Extract each line from the entries below that has the string "cuadrados" in it.

+ + + +

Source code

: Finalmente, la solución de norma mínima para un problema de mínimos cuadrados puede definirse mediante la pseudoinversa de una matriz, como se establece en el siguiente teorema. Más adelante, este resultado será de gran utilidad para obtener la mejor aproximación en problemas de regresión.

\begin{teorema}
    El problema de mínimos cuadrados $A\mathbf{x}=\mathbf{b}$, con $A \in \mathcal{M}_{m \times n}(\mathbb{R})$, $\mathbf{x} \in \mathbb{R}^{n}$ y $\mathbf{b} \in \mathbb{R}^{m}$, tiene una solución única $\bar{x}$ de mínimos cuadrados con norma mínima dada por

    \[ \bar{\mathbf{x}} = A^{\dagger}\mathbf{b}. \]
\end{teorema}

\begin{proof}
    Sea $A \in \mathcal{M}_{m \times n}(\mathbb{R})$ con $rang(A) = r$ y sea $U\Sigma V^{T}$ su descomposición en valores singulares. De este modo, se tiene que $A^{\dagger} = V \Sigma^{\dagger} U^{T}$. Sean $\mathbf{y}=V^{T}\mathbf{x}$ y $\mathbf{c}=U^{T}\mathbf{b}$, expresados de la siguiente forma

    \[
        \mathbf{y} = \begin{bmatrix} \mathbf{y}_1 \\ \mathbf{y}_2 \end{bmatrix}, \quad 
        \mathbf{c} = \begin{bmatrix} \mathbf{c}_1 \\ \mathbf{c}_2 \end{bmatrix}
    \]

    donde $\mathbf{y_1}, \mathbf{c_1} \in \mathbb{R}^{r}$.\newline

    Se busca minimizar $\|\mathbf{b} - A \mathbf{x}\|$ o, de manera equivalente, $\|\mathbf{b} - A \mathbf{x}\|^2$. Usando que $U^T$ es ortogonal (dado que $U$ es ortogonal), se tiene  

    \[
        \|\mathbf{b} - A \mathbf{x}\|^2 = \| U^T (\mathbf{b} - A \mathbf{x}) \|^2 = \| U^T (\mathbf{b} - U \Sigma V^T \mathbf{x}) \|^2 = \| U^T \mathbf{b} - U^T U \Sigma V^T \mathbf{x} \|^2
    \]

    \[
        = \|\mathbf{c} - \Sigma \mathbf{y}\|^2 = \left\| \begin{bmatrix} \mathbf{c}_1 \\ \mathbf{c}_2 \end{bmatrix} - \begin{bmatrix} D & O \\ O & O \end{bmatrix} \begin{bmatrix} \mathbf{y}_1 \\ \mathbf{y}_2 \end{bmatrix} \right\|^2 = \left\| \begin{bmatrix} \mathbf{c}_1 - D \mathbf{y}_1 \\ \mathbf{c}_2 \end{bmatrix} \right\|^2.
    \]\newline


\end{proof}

+ + + +

■ Response:
: Finalmente, la solución de norma mínima para un problema de mínimos cuadrados puede definirse mediante la pseudoinversa de una matriz, como se establece en el siguiente teorema. Más adelante, este resultado será de gran utilidad para obtener la mejor aproximación en problemas de regresión.
    El problema de mínimos cuadrados $A\mathbf{x}=\mathbf{b}$, con $A \in \mathcal{M}_{m \times n}(\mathbb{R})$, $\mathbf{x} \in \mathbb{R}^{n}$ y $\mathbf{b} \in \mathbb{R}^{m}$, tiene una solución única $\bar{x}$ de mínimos cuadrados con norma mínima dada por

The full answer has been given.